The Art of Asking
There are two things many of us aren’t,
- mind readers
- predictors of the future
You are nodding for this is widely known, “No, shit Sherlock,” I hear you cry.
While we know these two things to be true, it does not stop us from slipping into believing we can do both, on a daily basis.
Think about it. How many times this week have you assumed you knew why someone did something or how they would react if we asked them to do something? I’m guessing you’ve done it quite a few times, I know I have and I’m writing the blog.
Time and time again we fall into the habit of guessing and assuming rather than asking.
Why is that and what might happen if we do ask?
Why don’t we ask for what we need, or for help?
- Perhaps it’s because when we ask we feel we step into a vulnerable position.
Asking means we express to another that we can’t do it all.
- Or maybe asking makes us first have to stop and know what it is we want.
I think this is the masked reason why we often don’t ask, it’s because we don’t know what to ask for.
- Lastly we often don’t ask for something because we see it as selfish. We might feel that others may need the thing more than us, we don’t want to take up someone’s time or take advantage of their generosity.

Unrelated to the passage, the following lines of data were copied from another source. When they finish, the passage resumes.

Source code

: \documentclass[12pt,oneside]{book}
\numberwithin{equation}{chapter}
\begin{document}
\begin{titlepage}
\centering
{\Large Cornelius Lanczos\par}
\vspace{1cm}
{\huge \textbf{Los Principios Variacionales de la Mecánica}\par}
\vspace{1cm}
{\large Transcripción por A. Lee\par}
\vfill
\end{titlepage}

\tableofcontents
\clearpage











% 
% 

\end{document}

My mantra is Clarity Is Kindness. This is how I try to turn asking into an art rather than a dreaded job.
Getting clear on what we want, asking for help or requesting the space to step forward on our own is all a form of kindness. It’s kind for us because it means we have more hope of getting the desired outcome and kind for those around us. They can choose to grant the request when they have all the information.
What might happen if we do ask?
I think this is often a barrier to use asking in the first place. What might happen if we ask?
One of two things is usual.
- We get what we ask for.
- We don’t get what we ask for.
Each of these outcomes has challenges and wins attached to them. We can’t put the genie back in the bottle, once we ask for something its is out in the open. We need to be ok with either outcome.
We need to be ok with getting the raise and not getting the raise.
Each outcome can lead to the next step you take. Each outcome gives you more clarity.
We need to be ok with getting the help around the house or not getting the help around the house. Again each outcome can lead you to the next course of action. While it can suck not receiving what you ask for, don’t let it be the reason you keep quiet.
While you don’t ask, you will continue to stay in the same state, not knowing and not receiving. It’s worth cultivating this art form so you can continue to take the next step.